Проезжая на такси мимо дома Дорошиных, Ольга невольно посмотрела в его сторону. Как всегда, выкрашены забор, дом, на углу дома под самой крышей появилась звездочка – теперь на каждом доме, где живет ветеран войны, есть такая. За двором, как везде в селе, - высажены петушки – ирисы, растут яблони. Степан Дорошин был первым, кто высадил фруктовые деревья за двором. Конечно, алыча и жердёлы росли всегда, а вот яблони и вишни он посадил первым, и теперь почти у каждого двора сад. Детворе, конечно, раздолье: в саду дома не разрешают рвать незрелые яблоки, а по улице идешь – сорвал и побежал, никто не увидел.
Забыла бы Ольга о них, да не забывается: взглянет она в дочкины глаза – и видит золотистые радужки в них, точь-в-точь как у Ильи. А иногда Наташа встанет, сложив руки на груди, а голову склонит на бок – и снова вылитый отец. Хотя отец у нее – Николай, а об Илье она даже не знает. Боится Ольга оставлять ее в деревне у бабушки. Гришу оставляет, а Наташу – нет. Знает она, что Нина никак не успокоится – всем рассказывает, что отняли у нее внучку, но она обязательно расскажет ей, кто ее отец. А зачем девочке в ее возрасте такие потрясения?
Ольга ехала на выходные – в воскресенье вечером собиралась уезжать, ведь в понедельник на работу. Она работала фельдшером в детском саду, работа ей нравилась, дети были с ней в этом детском саду, пока не пошли в школу.
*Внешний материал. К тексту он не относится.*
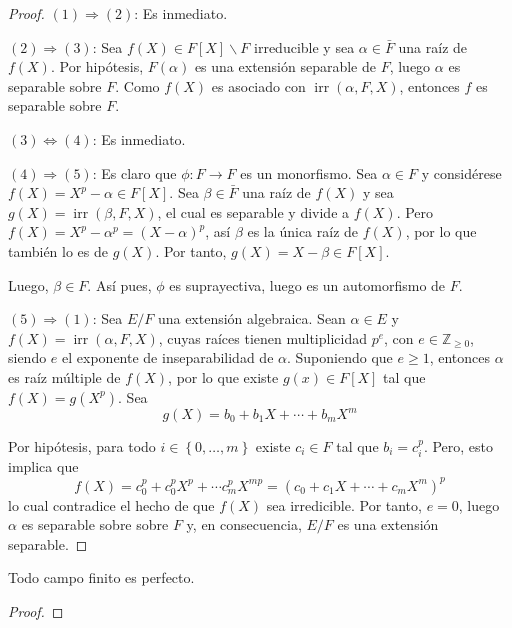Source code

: \documentclass[12pt]{report}
\newcommand{\cf}[3]{\ensuremath{#1:#2\rightarrow#3}}
\theoremstyle{largebreak}
\DeclareMathOperator{\irr}{irr}
\begin{document}
    \begin{proof}
        $(1)\Rightarrow(2)$: Es inmediato.
        
        $(2)\Rightarrow(3)$: Sea $f(X)\in F[X]\backslash F$ irreducible y sea $\alpha\in\bar{F}$ una raíz de $f(X)$. Por hipótesis, $F(\alpha)$ es una extensión separable de $F$, luego $\alpha$ es separable sobre $F$. Como $f(X)$ es asociado con $\irr(\alpha, F, X)$, entonces $f$ es separable sobre $F$.

        $(3)\iff(4)$: Es inmediato.

        $(4)\Rightarrow(5)$: Es claro que $\cf{\phi}{F}{F}$ es un monorfismo. Sea $\alpha\in F$ y considérese $f(X)=X^p-\alpha\in F[X]$. Sea $\beta\in\bar{F}$ una raíz de $f(X)$ y sea $g(X)=\irr(\beta,F,X)$, el cual es separable y divide a $f(X)$. Pero $f(X)=X^p-\alpha^p=(X-\alpha)^p$, así $\beta$ es la única raíz de $f(X)$, por lo que también lo es de $g(X)$. Por tanto, $g(X)=X-\beta\in F[X]$.

        Luego, $\beta\in F$. Así pues, $\phi$ es suprayectiva, luego es un automorfismo de $F$.

        $(5)\Rightarrow(1)$: Sea $E/F$ una extensión algebraica. Sean $\alpha\in E$ y $f(X)=\irr(\alpha, F, X)$, cuyas raíces tienen multiplicidad $p^e$, con $e\in\mathbb{Z}_{\geq0}$, siendo $e$ el exponente de inseparabilidad de $\alpha$. Suponiendo que $e\geq1$, entonces $\alpha$ es raíz múltiple de $f(X)$, por lo que existe $g(x)\in F[X]$ tal que $f(X)=g(X^p)$. Sea
        \begin{equation*}
            g(X)=b_0+b_1X+\cdots+b_mX^m
        \end{equation*}
        
        Por hipótesis, para todo $i\in\left\{0,\dots,m\right\}$ existe $c_i\in F$ tal que $b_i=c_i^p$. Pero, esto implica que
        \begin{equation*}
            f(X)=c_0^p+c_0^pX^p+\cdots c_m^pX^{mp}=\left(c_0+c_1X+\cdots+c_mX^m\right)^p
        \end{equation*}
        lo cual contradice el hecho de que $f(X)$ sea irredicible. Por tanto, $e=0$, luego $\alpha$ es separable sobre sobre $F$ y, en consecuencia, $E/F$ es una extensión separable.
    \end{proof}

    \begin{theor}
        Todo campo finito es perfecto.
    \end{theor}

    \begin{proof}
        
    \end{proof}
\end{document}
Первый год после свадьбы они с Николаем жили в одной квартире с матерью и сестрой. Мельников договорился, что в училище она будет приезжать только для того, чтобы сдать зачеты и экзамены, а во время государственных экзаменов она две недели жила у матери. Ольга первое время чувствовала себя очень скованно, особенно она боялась за дочку, ведь не всякая мать хочет своему сыну жену с «приданым». Но отношение свекрови было таким естественным и искренним, что Ольга скоро поняла – ее приняли. Почти через год они получили квартиру, двухкомнатную, в этом же городке, на соседней улице. Когда Евдокия рассказывала об этом в селе, одни женщины качали головой и говорили, что Ольге очень повезло, другие вздыхали: «Не говори по седьмому дню – скажи по седьмому году». Но вот уже и десять лет прошло. Ольга все больше убеждалась, что Николай ее любит и что она не хочет даже думать о том, что на его месте был бы кто-то другой.
Ольга вышла из такси, достала сумки, вошла во двор. Мать с Мельниковым жили в этом доме, хотя здесь нужно было топить печку. Воду и газ Петрович провел прямо в дом. Теперь планировал проводить газовое отопление – на пенсии собирался жить здесь.
Подойдя к калитке, она поставила сумки на землю и вдруг услышала голос Нины Дорошиной:
- Явилась? А где моя внучка?
Ольга вздрогнула: сколько еще лет она будет терпеть этого человека? Она посмотрела на Нину. Та выглядела неважно: за эти годы она очень сдала, стала совсем седой, плечи опустились, она будто стала ниже ростом.
- Почему ты не даешь мне увидеть внучку? Где ты ее прячешь? – Нина смотрела на Ольгу с неприязнью.
Ее раздражал даже внешний вид Ольги, ведь она похорошела, стала уверенной в себе женщиной, а ее мальчика нет. И невестка не показывается. А зачем ей показываться? Она вышла замуж через год за того самого пожилого, который привозил ее на похороны Ильи. Живет в его доме, а тот, что они купили сыну, она продала.